Yoga is a discipline that can be of great help to athletes. However, yoga has too many types and many athletes wonder which type of yoga to choose.
For athletes, yoga can offer a myriad of health benefits, from increasing strength and improving flexibility to increasing body awareness. Yoga comes in many forms and each type can provide certain support to movements. Here are some types of yoga suitable for athletes that easyhealthylive.com has collected, depending on their preferences, characteristics and desires, athletes can choose for themselves the right type. .
Types of low-intensity yoga
1. Hatha yoga type
For those who are new to yoga, hatha yoga is the perfect choice. This is a basic and very simple type of yoga, when practicing, you just need to hold the pose for a short period of time for a few breaths. Exercises of this type of yoga will help athletes improve flexibility and bring a sense of relaxation when being relieved of stress.
Benefit: Enhance body flexibility, improve balance, reduce stress, increase resilience and body awareness.
When to practice: You can exercise on your day off, after you work out, right after you wake up, and before you go to bed.
2. Type of Yin yoga
The main goal of yin yoga is to improve flexibility and help the body recover quickly and efficiently
Yin yoga is gentle yoga with a slow rhythm. In this type of yoga, poses are held for a long time and often in a meditative state. The main goal of this type of exercise is to improve flexibility, while helping the body recover faster and more efficiently.
Benefit: Increase resilience, reduce stress, improve flexibility and increase body awareness.
When to practice: You can practice on your day off, when you’re feeling nervous, stressed, or before you go to bed.

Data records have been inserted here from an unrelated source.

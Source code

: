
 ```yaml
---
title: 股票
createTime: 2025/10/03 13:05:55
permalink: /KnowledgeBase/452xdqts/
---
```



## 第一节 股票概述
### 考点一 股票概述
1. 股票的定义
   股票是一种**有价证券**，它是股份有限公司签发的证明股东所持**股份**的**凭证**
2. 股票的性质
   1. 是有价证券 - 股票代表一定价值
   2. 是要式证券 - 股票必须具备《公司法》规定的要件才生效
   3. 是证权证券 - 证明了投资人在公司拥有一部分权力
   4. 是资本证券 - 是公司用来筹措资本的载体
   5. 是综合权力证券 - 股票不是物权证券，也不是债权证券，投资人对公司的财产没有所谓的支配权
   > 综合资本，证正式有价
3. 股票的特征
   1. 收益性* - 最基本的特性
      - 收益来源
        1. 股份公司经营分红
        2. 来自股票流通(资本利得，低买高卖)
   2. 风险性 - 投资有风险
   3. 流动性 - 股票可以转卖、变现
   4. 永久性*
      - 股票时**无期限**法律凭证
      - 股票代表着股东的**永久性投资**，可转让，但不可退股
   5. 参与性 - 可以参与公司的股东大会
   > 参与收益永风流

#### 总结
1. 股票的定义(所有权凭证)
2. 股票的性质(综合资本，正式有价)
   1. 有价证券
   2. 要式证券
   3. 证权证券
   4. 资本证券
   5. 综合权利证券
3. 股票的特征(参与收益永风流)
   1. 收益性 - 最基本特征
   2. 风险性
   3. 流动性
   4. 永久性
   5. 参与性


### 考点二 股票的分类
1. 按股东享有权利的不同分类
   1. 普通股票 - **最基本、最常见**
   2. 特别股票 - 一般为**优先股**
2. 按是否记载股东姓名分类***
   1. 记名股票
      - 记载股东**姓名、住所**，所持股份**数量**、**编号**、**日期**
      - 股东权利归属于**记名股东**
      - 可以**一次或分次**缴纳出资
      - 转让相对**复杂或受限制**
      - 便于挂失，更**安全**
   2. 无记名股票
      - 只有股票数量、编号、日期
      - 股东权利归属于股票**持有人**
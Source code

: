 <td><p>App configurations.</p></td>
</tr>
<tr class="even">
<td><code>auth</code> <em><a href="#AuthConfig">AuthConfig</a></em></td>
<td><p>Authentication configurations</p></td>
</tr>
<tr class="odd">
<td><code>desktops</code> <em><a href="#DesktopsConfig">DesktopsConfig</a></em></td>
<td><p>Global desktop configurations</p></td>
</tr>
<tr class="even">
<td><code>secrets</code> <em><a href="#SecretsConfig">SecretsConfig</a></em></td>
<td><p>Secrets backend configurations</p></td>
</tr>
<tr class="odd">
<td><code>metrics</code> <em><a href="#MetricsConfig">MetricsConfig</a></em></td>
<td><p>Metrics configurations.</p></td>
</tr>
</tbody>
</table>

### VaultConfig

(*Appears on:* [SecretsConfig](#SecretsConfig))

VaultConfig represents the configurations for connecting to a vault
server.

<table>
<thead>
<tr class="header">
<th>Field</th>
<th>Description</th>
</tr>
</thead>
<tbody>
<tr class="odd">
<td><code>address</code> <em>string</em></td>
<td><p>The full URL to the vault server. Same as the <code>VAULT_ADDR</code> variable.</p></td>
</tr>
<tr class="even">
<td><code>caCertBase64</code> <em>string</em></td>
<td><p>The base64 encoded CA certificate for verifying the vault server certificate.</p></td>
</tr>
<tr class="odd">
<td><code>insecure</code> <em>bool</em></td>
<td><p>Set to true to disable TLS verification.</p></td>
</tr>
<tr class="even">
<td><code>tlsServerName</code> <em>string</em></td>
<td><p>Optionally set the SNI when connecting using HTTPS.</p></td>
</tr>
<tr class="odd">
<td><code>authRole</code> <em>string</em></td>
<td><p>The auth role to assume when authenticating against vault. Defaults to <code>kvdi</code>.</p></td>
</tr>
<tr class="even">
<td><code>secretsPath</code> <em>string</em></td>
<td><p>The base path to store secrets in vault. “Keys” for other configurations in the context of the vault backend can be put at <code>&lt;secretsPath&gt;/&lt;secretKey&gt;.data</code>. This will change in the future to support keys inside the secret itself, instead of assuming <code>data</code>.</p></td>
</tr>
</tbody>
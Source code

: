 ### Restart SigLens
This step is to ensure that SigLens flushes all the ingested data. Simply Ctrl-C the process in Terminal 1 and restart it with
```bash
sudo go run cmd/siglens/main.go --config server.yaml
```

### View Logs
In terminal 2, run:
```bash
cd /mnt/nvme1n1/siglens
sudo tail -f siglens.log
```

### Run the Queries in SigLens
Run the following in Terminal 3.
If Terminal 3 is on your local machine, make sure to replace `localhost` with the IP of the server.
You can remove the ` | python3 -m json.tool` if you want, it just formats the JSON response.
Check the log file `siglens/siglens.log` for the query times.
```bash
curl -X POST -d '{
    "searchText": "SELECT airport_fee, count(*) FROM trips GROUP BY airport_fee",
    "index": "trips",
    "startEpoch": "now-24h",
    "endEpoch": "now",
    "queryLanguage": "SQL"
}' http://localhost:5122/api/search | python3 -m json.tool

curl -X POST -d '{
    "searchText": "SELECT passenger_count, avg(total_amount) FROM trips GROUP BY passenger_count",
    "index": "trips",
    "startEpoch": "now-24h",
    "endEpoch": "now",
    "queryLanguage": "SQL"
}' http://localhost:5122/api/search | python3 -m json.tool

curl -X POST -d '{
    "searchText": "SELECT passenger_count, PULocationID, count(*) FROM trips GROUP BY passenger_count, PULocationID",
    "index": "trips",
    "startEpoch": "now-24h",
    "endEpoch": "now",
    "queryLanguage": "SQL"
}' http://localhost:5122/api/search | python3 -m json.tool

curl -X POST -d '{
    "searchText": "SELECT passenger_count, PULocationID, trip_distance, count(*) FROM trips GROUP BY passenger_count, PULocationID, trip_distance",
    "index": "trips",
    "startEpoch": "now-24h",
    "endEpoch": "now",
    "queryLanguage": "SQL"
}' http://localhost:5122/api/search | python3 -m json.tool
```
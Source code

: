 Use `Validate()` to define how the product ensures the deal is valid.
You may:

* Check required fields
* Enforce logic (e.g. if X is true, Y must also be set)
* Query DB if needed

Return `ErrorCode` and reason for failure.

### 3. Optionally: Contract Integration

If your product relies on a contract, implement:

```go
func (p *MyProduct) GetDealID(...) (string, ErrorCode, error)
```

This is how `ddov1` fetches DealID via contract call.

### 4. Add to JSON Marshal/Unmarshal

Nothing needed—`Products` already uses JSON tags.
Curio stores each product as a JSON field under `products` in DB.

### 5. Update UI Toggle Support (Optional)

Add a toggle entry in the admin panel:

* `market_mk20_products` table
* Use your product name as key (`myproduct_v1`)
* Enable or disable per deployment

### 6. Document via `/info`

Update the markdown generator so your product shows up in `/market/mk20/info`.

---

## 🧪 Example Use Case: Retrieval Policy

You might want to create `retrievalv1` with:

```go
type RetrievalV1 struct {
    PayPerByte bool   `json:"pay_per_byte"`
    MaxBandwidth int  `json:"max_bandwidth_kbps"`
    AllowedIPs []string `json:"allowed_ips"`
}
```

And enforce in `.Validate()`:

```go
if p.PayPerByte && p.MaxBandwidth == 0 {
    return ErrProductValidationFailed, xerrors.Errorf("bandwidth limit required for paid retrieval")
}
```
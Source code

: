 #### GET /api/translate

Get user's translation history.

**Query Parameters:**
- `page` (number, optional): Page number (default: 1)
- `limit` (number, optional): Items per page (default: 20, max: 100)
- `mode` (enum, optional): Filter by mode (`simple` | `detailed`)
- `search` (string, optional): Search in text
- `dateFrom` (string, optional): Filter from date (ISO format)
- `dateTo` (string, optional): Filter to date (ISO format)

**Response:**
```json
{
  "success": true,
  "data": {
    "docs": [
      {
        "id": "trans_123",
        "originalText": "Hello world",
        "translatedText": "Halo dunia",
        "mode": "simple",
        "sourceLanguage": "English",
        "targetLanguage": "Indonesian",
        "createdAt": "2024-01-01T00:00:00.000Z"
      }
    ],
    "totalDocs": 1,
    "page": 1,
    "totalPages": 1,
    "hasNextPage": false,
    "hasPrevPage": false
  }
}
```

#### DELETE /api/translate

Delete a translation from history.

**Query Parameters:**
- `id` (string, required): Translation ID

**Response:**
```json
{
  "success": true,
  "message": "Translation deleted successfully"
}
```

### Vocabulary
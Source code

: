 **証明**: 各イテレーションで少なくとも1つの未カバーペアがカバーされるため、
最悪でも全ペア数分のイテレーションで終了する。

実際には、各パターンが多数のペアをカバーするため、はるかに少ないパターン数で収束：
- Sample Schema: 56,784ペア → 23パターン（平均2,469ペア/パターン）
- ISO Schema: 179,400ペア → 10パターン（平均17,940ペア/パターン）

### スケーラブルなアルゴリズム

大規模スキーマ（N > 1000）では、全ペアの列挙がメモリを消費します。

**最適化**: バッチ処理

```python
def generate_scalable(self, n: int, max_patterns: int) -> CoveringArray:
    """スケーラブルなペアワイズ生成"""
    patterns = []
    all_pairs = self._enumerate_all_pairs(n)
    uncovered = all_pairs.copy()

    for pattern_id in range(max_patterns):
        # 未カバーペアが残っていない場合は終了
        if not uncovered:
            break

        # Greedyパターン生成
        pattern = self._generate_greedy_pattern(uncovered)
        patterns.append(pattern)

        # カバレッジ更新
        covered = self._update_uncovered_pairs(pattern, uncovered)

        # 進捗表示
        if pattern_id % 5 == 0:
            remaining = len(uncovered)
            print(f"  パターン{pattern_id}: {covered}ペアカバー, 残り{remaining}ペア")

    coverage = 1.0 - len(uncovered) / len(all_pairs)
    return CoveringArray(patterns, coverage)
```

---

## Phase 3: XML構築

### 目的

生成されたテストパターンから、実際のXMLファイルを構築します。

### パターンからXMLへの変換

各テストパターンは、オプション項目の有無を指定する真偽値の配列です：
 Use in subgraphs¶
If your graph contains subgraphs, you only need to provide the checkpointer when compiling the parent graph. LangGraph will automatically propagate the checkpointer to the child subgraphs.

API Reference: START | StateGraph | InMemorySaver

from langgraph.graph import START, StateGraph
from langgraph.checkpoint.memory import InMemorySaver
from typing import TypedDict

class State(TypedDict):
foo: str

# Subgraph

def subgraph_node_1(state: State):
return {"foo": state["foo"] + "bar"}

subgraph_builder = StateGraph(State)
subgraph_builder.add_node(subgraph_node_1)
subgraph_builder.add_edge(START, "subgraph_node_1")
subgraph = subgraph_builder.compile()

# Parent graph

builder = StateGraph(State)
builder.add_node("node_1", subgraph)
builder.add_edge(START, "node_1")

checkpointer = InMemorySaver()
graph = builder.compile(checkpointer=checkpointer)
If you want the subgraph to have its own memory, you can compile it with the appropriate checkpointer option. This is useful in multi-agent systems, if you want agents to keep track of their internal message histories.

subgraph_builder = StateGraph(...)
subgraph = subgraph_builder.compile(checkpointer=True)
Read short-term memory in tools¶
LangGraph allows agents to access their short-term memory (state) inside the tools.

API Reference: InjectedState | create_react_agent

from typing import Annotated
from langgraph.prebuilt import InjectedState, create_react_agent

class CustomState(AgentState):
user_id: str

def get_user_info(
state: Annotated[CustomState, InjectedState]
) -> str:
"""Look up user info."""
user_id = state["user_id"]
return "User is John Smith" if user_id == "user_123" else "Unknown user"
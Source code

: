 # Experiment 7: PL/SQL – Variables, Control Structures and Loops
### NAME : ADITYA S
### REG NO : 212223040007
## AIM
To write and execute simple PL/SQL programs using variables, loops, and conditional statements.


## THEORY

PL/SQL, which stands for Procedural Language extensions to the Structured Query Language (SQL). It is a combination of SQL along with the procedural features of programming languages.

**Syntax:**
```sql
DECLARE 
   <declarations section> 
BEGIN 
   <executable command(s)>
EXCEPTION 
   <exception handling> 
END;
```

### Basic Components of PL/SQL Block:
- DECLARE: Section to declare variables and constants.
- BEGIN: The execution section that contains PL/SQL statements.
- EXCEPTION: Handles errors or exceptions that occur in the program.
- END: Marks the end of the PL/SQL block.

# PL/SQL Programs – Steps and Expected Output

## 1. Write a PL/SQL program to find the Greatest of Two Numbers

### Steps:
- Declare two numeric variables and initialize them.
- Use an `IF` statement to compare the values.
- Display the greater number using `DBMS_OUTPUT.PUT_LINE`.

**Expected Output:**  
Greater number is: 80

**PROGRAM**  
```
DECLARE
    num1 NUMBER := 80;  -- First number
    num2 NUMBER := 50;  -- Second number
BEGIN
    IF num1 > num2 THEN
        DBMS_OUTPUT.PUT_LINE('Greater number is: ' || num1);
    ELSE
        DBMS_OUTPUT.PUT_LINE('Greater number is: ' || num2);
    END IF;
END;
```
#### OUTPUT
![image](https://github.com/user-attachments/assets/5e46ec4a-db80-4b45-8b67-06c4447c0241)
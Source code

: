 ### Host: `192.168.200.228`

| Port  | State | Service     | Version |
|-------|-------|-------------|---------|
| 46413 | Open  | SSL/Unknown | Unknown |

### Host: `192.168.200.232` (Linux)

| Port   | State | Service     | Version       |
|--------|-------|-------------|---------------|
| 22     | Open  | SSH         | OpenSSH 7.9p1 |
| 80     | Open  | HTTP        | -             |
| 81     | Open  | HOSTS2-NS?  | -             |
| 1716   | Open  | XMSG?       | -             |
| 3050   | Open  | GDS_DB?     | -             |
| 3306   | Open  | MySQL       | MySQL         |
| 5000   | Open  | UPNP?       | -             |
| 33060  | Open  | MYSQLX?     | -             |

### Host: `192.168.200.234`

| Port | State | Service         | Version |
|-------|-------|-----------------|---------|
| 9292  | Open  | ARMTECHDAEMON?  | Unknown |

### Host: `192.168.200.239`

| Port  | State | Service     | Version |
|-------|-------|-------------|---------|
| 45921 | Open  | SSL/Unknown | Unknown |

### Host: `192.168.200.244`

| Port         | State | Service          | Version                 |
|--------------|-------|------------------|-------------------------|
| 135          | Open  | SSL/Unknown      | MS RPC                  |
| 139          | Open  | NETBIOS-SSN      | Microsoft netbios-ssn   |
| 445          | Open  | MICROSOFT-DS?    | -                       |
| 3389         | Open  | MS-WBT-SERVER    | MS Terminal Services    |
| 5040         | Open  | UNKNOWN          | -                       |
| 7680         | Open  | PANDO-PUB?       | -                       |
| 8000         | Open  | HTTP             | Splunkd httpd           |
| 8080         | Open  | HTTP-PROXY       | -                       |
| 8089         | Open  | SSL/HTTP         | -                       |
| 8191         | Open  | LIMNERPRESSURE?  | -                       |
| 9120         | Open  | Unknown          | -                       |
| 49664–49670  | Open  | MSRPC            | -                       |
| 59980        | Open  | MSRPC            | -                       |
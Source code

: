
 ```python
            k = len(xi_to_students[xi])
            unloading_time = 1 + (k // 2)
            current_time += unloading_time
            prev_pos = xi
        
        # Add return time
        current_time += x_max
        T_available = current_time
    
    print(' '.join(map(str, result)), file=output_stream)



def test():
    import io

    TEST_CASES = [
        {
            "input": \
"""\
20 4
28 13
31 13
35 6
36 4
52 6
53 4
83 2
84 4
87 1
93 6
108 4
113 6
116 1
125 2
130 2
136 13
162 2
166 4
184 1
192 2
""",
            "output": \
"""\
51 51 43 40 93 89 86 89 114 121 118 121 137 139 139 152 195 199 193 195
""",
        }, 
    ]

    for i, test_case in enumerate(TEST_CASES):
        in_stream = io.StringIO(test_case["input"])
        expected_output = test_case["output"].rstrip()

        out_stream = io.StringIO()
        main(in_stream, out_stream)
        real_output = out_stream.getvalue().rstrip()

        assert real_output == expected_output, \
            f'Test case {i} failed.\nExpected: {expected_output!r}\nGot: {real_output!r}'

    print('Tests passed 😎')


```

3. Restorative or restorative yoga
As the name suggests, the main goal of restorative yoga is to restore the body. Exercises of this type are extremely gentle and smoothness is the only thing that is aimed at. Most poses will be performed in a sitting or lying position. The majority of the session is spent breathing, slowing down and helping the body become calmer.
Benefit: Increase resilience, body awareness, reduce stress
When to practice: You can practice on days off, when you’re feeling anxious, stressed, or before bed.
Types of high-intensity yoga
You should do these exercises independently instead of training them in addition to other subjects.
Vinyasa yoga helpsbody control, improve flexibility, balance ability
Vinyasa flow has a much faster rhythm than the above types of yoga. When practicing, you will have to switch continuously with a steady breath. The poses are usually arranged in a particular sequence. In each class, you will practice only one sequence of movements, if you want to change to another sequence, you will have to change to a higher vinyasa class. In general, when doing vinyasa yoga, you will tend to move very quickly. This causes the heart to beat faster than during restorative yoga.
Benefit: Control your body, improve flexibility, balance, increase strength and improve cardiovascular health
Similar to vinyasa yoga, this type of yoga also involves performing a series of movements but still focusing on the breath. For those who like consistency and repetition, ashtanga yoga would be a good choice.
Benefit: Control your body, improve flexibility, balance, increase strength and improve cardiovascular health.
6. Bikram yoga
The poses are performed in an environment where the temperature is around 40°C
Bikram yoga is derived from hatha yoga but is similar to ashtanga yoga because it uses only 26 postures and forms a sequence of movements performed in 90 minutes. However, the special thing is that the performance of the poses will take place in an environment with a temperature of about 40°C.
Benefit: Body control, increased flexibility, balance, strength and improved cardiovascular.
7. Hot yoga or hot yoga
Hot yoga is similar to vinyasa yoga but this type of yoga has more movements and is performed in a high-temperature environment like bikram yoga.
Benefit: Control the body, improve flexibility, balance and strength of the body.
8. Power yoga
Power yoga is derived from hatha yoga but this type of yoga creates more of a challenge
Power yoga is derived from hatha yoga, but this type of yoga creates more of a challenge as it requires you to do many difficult poses and hold poses for long periods of time. In addition, this type of yoga also focuses more on strengthening the upper body and abs than other forms of yoga.
Benefit: Control your body, improve flexibility, balance and strength.
Above are 8 suitable types of yoga that athletes can consider choosing to promote health and improve training performance.
8 Types of Yoga For Athletes https://blogs.gopherperformance.com/2017/12/yoga-for-athletes/ Access date: September 19, 2020
John Alen was born in 1971 and is a doctor in the healthcare and psychology fields with many years of experience. He is currently working at easyhealthylive.com, a leading health and psychology blog. Having studied at Y1 National Medical University named after IM Sechenov, John Alen is using his knowledge and experience to help improve the physical and mental health of people in the United States.